Throughout the material, count the lines with the word "Contact" in them, and answer with only the figure.
------
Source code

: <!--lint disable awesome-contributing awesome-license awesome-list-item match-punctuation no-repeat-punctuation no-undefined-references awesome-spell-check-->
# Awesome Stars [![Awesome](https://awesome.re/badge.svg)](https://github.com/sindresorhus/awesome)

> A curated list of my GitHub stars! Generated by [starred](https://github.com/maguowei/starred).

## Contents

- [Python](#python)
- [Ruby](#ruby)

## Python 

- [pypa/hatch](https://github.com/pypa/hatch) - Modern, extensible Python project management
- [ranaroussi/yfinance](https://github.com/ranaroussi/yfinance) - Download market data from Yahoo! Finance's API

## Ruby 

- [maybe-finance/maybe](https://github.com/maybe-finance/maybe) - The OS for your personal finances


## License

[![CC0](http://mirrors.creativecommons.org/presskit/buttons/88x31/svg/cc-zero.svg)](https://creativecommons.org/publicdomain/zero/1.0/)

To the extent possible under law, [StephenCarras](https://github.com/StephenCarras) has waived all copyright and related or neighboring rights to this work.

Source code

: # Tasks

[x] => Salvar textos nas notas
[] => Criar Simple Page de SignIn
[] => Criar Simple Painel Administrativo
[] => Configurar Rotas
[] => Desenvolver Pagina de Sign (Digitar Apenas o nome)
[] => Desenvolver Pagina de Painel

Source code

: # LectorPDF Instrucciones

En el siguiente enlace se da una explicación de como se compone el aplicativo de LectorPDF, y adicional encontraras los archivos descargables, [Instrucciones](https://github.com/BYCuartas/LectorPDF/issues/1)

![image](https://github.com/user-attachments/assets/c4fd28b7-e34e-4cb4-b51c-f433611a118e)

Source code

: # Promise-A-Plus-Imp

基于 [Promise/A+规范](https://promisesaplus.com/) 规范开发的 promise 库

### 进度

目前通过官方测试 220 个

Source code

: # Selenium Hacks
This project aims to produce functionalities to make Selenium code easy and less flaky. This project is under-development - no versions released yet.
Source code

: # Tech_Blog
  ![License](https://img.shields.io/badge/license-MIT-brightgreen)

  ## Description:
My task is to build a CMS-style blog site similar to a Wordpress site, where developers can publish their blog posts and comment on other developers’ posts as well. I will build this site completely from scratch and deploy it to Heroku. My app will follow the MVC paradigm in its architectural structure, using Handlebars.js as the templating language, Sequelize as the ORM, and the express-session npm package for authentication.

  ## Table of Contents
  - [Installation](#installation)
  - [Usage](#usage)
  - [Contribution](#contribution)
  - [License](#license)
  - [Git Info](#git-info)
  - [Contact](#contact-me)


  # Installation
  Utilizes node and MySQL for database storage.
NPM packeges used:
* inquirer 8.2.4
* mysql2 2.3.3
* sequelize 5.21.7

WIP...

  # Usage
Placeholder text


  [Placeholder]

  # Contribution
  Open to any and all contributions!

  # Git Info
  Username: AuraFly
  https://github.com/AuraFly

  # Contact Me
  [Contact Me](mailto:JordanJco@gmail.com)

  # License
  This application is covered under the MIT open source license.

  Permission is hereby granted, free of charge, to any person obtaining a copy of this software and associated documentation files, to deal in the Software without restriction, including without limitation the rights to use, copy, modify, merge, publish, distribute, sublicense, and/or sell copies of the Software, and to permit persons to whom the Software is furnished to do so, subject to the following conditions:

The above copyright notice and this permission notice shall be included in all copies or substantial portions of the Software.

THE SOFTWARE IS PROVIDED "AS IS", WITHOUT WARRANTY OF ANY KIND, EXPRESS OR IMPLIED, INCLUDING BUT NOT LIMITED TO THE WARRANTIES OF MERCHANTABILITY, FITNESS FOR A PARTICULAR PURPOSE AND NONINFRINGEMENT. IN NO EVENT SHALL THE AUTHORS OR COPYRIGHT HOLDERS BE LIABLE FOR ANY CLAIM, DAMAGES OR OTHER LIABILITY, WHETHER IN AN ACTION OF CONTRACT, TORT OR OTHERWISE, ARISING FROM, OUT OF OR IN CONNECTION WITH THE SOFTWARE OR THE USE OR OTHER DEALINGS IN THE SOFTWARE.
------
Expected answer — 3